About my act—well, for one thing, I bend over backward and stick my head between my legs and light a cigarette. Then I do a handstand and arch my back so my legs come down to my hair and then I scratch my head with my toes. Then I spell out the alphabet with my hands and legs. I know it sounds dumb, but the rubes, they love it. The men, you should see them, their tongues hang halfway out of their mouths, because I gotta say, all this exercise has the old body in very nice shape and the tight costumes with the spangles and sparkles, well, Mojo says I am an occasion for sin, if you know what I mean.
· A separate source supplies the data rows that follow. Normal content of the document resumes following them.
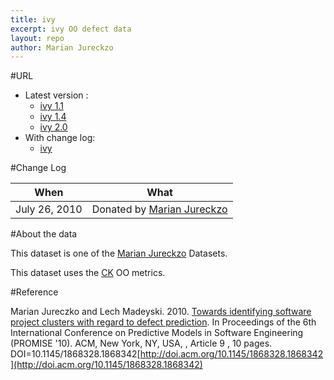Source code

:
```yaml
---
title: ivy
excerpt: ivy OO defect data
layout: repo
author: Marian Jureckzo
---
```



#URL

  * Latest version :
    * [ivy 1.1](https://terapromise.csc.ncsu.edu:8443/svn/repo/defect/ck/ivy/ivy-1.1.csv)
    * [ivy 1.4](https://terapromise.csc.ncsu.edu:8443/svn/repo/defect/ck/ivy/ivy-1.4.csv)
    * [ivy 2.0](https://terapromise.csc.ncsu.edu:8443/svn/repo/defect/ck/ivy/ivy-2.0.csv)
  * With change log:
    * [ivy](https://terapromise.csc.ncsu.edu:8443/svn/repo/defect/ck/ivy/)

#Change Log

When | What
---- | ----
July 26, 2010 | Donated by [Marian Jureckzo](/repo/people)

#About the data

This dataset is one of the [Marian Jureckzo](/repo/people) Datasets.

This dataset uses the [CK](/repo/defect/ck) OO metrics.

#Reference

Marian Jureczko and Lech Madeyski. 2010. [Towards identifying software project clusters with regard to defect prediction](http://dl.acm.org/citation.cfm?id=1868328.1868342&coll=DL&dl=GUIDE&CFID=96280125&CFTOKEN=47274353). In
Proceedings of the 6th International Conference on Predictive
Models in Software Engineering (PROMISE '10). ACM, New York,
NY, USA, , Article 9 , 10 pages. DOI=10.1145/1868328.1868342[http://doi.acm.org/10.1145/1868328.1868342](http://doi.acm.org/10.1145/1868328.1868342)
Anyways, I promised myself I wouldn’t write more than a page or two and here I am going on page five like I was Julius Shakespeare or something, but I just want to tell you, Dee, how excited I am that we’re coming to Pittsburgh and maybe you and me can get together like old times. Old friends are the best friends, that’s the truth. Write me back, o.k.? Just send it in care of the circus at the address here. You let me know how many tickets you want and they will be there waiting for you. And ask for me, we’ll go out when my show is over and you can show me the town!

Well, I gotta stop now, Morris will be wanting his supper. Love you, can’t wait to see you!